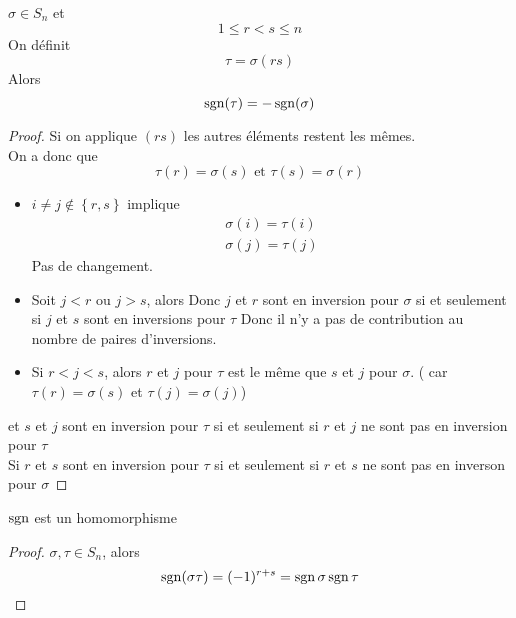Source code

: \documentclass[../main.tex]{subfiles}
\begin{document}
\begin{lemma}
$\sigma \in S_n$ et
\[ 
1 \leq r < s \leq n
\]
On définit
\[ 
	\tau = \sigma( rs) 
\]
Alors
\[ 
	\operatorname*{sgn}( \tau) = - \operatorname*{sgn}( \sigma) 
\]

\end{lemma}
\begin{proof}
	Si on applique $( rs) $ les autres éléments restent les mêmes.\\
	On a donc que
	\[ 
		\tau( r) = \sigma( s) \text{ et } \tau( s) = \sigma( r) 
	\]
	
\begin{itemize}
\item $i\neq j \notin \left\{ r,s \right\} $ implique
	\begin{align*}
		\sigma( i) = \tau( i) \\
		\sigma( j) = \tau( j) 
	\end{align*}
Pas de changement.
\item Soit $j < r$ ou $j>s$, alors
	Donc $j$ et $r$ sont en inversion pour $\sigma$ si et seulement si $j$ et $s$ sont en inversions pour $\tau$
Donc il n'y a pas de contribution au nombre de paires d'inversions.
\item Si $r< j < s$, alors $r$ et $j$ pour $\tau$ est le même que $s$ et $j$ pour $\sigma$. ( car $\tau( r) = \sigma( s)$ et $\tau( j) = \sigma( j) $) 
\end{itemize}
et $s$ et $j$ sont en inversion pour $\tau$ si et seulement si $r$ et $j$ ne sont pas en inversion pour  $\tau$ \\
Si  $r$ et $s$ sont en inversion pour $\tau$ si et seulement si $r$
et $s$ ne sont pas en inverson pour $\sigma$
\end{proof}
\begin{crly}
$\operatorname*{sgn}$ est un homomorphisme
\end{crly}
\begin{proof}
$\sigma, \tau \in S_n$, alors
\[ 
	\operatorname*{sgn}( \sigma\tau) = ( -1) ^{r+s} = \operatorname*{sgn} \sigma \operatorname*{sgn} \tau
\]

\end{proof}
\end{document}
───
EXERCISE
If a line of the data contains "operatorname", copy it out.

OUTPUT OF THE TASK
	\operatorname*{sgn}( \tau) = - \operatorname*{sgn}( \sigma) 
$\operatorname*{sgn}$ est un homomorphisme
	\operatorname*{sgn}( \sigma\tau) = ( -1) ^{r+s} = \operatorname*{sgn} \sigma \operatorname*{sgn} \tau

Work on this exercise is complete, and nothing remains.